In the 1978 novel “The Turner Diaries,” an underground revolutionary group of self-proclaimed patriots known as “the Organization” attacks the U.S. Capitol. A car bombing of FBI headquarters kills hundreds. In “The Day of the Rope,” members of “the Organization” publicly hang members of Congress, journalists and others they deem traitors. The goal, of course: to overthrow a federal government they believe is engaged in a vast elitist conspiracy.

When historian and author Kathleen Belew watched a white mob of Trump supporters attack the U.S. Capitol on Wednesday, leaving five people dead, she immediately thought of the novel, partly because others have thought about it too: the white supremacists who stormed the Capitol and the law enforcement agencies who monitor them. The FBI has called “The Turner Diaries” “the bible of the racist right.”

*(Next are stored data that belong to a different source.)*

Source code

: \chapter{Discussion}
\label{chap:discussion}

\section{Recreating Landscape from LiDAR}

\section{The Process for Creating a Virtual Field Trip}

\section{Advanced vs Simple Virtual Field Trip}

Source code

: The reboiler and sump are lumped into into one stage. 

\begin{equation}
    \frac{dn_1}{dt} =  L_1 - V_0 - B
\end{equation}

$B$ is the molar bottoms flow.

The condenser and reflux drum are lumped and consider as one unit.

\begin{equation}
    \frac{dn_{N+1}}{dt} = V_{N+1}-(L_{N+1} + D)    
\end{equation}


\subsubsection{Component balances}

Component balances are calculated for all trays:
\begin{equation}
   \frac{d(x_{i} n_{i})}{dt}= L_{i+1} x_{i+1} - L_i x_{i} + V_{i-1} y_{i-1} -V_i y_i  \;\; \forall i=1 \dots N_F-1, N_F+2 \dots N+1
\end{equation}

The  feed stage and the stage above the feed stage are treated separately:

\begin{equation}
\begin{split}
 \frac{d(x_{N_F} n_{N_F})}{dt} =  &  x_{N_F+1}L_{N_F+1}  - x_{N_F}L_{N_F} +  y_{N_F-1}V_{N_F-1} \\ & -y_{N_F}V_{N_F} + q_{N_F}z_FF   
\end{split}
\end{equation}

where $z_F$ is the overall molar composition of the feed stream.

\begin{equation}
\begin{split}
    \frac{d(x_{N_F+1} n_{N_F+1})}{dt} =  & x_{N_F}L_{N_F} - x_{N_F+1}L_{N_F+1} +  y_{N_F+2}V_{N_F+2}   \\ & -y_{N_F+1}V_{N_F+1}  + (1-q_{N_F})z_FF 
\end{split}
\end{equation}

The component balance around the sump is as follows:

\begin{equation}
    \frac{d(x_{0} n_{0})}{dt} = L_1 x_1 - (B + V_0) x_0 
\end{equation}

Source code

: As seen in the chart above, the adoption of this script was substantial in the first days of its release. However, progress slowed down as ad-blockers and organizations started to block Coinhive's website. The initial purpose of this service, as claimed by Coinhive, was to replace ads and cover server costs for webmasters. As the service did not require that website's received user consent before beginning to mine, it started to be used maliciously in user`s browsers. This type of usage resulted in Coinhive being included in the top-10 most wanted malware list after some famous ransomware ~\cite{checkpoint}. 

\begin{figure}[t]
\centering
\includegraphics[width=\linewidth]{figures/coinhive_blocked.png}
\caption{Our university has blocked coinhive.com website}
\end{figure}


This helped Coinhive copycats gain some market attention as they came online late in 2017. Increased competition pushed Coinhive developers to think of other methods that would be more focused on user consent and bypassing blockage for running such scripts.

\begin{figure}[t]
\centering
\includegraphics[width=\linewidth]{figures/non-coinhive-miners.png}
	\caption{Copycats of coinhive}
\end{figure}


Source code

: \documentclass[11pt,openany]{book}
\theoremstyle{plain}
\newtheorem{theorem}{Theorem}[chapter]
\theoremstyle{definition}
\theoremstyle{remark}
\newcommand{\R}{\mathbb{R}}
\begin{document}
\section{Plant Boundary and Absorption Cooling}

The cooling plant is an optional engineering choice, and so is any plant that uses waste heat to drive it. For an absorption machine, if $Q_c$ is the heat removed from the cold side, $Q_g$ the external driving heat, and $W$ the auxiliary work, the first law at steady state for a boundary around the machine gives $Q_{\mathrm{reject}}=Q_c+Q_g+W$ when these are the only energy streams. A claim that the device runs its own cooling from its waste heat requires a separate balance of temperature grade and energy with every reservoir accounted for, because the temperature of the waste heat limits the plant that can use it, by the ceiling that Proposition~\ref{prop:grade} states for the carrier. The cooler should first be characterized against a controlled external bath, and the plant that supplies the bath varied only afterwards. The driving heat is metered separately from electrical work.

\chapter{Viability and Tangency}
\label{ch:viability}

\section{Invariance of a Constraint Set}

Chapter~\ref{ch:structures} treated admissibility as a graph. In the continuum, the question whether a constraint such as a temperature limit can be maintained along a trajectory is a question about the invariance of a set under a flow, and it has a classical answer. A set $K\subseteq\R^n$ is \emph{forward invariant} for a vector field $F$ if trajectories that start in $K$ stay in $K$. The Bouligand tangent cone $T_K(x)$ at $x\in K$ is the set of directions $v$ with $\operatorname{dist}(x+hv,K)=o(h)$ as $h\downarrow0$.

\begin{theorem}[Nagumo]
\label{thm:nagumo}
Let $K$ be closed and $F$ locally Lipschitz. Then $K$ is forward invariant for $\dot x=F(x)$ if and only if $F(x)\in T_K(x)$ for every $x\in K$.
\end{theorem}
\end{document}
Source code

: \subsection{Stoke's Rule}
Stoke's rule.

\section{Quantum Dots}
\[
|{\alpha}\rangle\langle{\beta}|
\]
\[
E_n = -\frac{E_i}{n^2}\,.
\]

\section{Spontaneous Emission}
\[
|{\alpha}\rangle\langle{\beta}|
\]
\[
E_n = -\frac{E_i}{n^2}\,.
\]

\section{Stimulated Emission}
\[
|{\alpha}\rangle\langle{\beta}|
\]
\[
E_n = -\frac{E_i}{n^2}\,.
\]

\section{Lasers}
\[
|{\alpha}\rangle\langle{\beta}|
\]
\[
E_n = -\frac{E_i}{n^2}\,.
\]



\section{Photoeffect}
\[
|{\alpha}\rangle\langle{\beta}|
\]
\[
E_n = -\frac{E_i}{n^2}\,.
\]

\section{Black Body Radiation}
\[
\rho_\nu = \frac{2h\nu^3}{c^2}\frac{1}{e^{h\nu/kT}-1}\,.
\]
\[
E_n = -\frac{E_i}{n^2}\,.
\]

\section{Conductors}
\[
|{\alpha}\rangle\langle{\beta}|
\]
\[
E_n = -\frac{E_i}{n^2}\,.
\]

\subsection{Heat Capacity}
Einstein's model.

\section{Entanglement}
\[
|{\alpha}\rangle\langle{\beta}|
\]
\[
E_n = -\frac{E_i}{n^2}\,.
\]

The novel was written by William Luther Pierce, head of the Neo-Nazi group the National Alliance, under the pseudonym Andrew Macdonald. “[It] imagines a successful coup by white power activists who take over a homeland, the U.S., then the world,” Belew, author of “Bring the War Home: The White Power Movement and Paramilitary America,” wrote Thursday in a Twitter thread explaining the connection.

One of the books most widely read and cited by extreme far-right groups like The Order and the Aryan Republican Army, “The Turner Diaries” has inspired hate crimes and terrorism in the U.S. and beyond for more than 40 years. The Oklahoma City bombing of 1995, which killed 168 people, bore striking similarities to events in the book.

Belew spoke to the Times on Friday about Wednesday’s attack and how it felt to watch one of the most infamous and virulent novels in American history come to life.

Where were you when you heard what was happening at the Capitol?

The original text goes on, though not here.